Re: Potential enhancements to dm-thin v2

Zdenek Kabelac <zkabelac@xxxxxxxxxx> · Tue, 12 Apr 2022 11:32:09 +0200

Dne 12. 04. 22 v 0:30 Demi Marie Obenour napsal(a):
On Mon, Apr 11, 2022 at 10:16:43PM +0200, Zdenek Kabelac wrote:
Dne 11. 04. 22 v 19:22 Demi Marie Obenour napsal(a):
On Mon, Apr 11, 2022 at 10:16:02AM +0200, Zdenek Kabelac wrote:
Dne 11. 04. 22 v 0:03 Demi Marie Obenour napsal(a):

Your proposal actually breaks this sequence and would move things to the
state of  'guess at which states we are now'. (and IMHO presents much more
risk than virtual problem with suspend from user-space - which is only a
problem if you are using suspended device as 'swap' and 'rootfs' - so there
are very easy ways how to orchestrate your LVs to avoid such problems).
The intent is less “guess what states we are now” and more “It looks
like dm-thin already has the data structures needed to store some
per-thin metadata, and that could make writing a simple userspace volume
manager FAR FAR easier”.  It appears to me that the only change needed

I do not spend hours explaining all the details - but running just the
suspend alone may result in many differnt problem where the things like
running thin-pool out-of-data space is one of the easiest.

Basically each step must be designed with  'power-off' happen during the
operation. For each step you need to know how the recovery step looks like
and how the lvm2 & kernel metadata c/would match together.
That is absolutely the case, and is in fact the reason I proposed this
change to begin with.  By having dm-thin store a small amount of
userspace-provided metadata for each thin volume, and by providing an
API to enumerate the thin volumes in a pool, I can store all of the
metadata I need in the thin pool itself.  This is much simpler than
having to store metadata outside of the pool.

Hi

Here is actually the fundamental problem with your proposal - our design was 
about careful split between user-space and kernel 'who is the owner/holder of 
information'  - your proposal unfortunately does not fit the model where lvm2 
is the authoritative owner of info about devices -   note - we also tried the 
'model' where the info is held within target - our mdraid  dm wrapper - but it 
has more troubles compared with very clear thin logic.  So from the lvm2 
position - we do not have any plans to change this proven model.

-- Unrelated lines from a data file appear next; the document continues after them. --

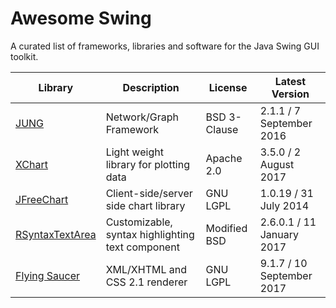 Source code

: # Awesome Swing
A curated list of frameworks, libraries and software for the Java Swing GUI toolkit.

Library | Description | License | Latest Version
--- | --- | --- | ---
[JUNG](http://jrtom.github.io/jung/) | Network/Graph Framework | BSD 3-Clause | 2.1.1 / 7 September 2016
[XChart](http://knowm.org/open-source/xchart/) | Light weight library for plotting data | Apache 2.0 | 3.5.0 / 2 August 2017
[JFreeChart](https://github.com/jfree/jfreechart/) | Client-side/server side chart library | GNU LGPL | 1.0.19 / 31 July 2014
[RSyntaxTextArea](https://github.com/bobbylight/RSyntaxTextArea) | Customizable, syntax highlighting text component | Modified BSD | 	2.6.0.1 / 11 January 2017
[Flying Saucer](https://github.com/flyingsaucerproject/flyingsaucer) | XML/XHTML and CSS 2.1 renderer | GNU LGPL | 9.1.7 / 10 September 2017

What you are asking for is - that 'kernel' module is doing all the job - and 
lvm2 would be obtaining info from the kernel metadata - and eventually you 
would be able to command everything with ioctl() interface and letting the 
complexity sit completely in kernel - but as explained our design is heading 
in opposite direction - what can be done in user-space stays in user space and 
kernel does the necessary minimum, which can be then much easier developed and 
traced.

Combining many
steps together into a single 'kernel' call just increases already large
range of errors.  So in many case we simply do favour to keep operation more
'low-level-atomic' even at slight higher performance price (as said - we've
never seen a creation of snapshot to be 'msec' critical operation - as  the
'suspend' with implicit flush & fsfreeze itself might be far more expensive
operation.
Qubes OS should never be snapshotting an in-use volume of any kind.
Right now, there is one case where it does so, but that is a bug, and I
am working on fixing it.  A future API might support snapshotting to an
in-use volume, but that would likely require a way to tell the VM to
freeze its own filesystem.

Yeah - you have very unusual use case  - in fact lvm2 goal is usually to 
support as much things as we can while devices are in-use so user does not 
need to take them offline - which surely complicates everything a lot -  also 
there was basically never any user demand to operate with offline device in 
very quick way - so admittedly not the focused area of development.

But IMHO creation and removal of thousands of devices in very short period
of time rather suggest there is something sub-optimal in your original
software design as I'm really having hard time imagining why would you need
this ?
There very well could be (suggestions for improvement welcome).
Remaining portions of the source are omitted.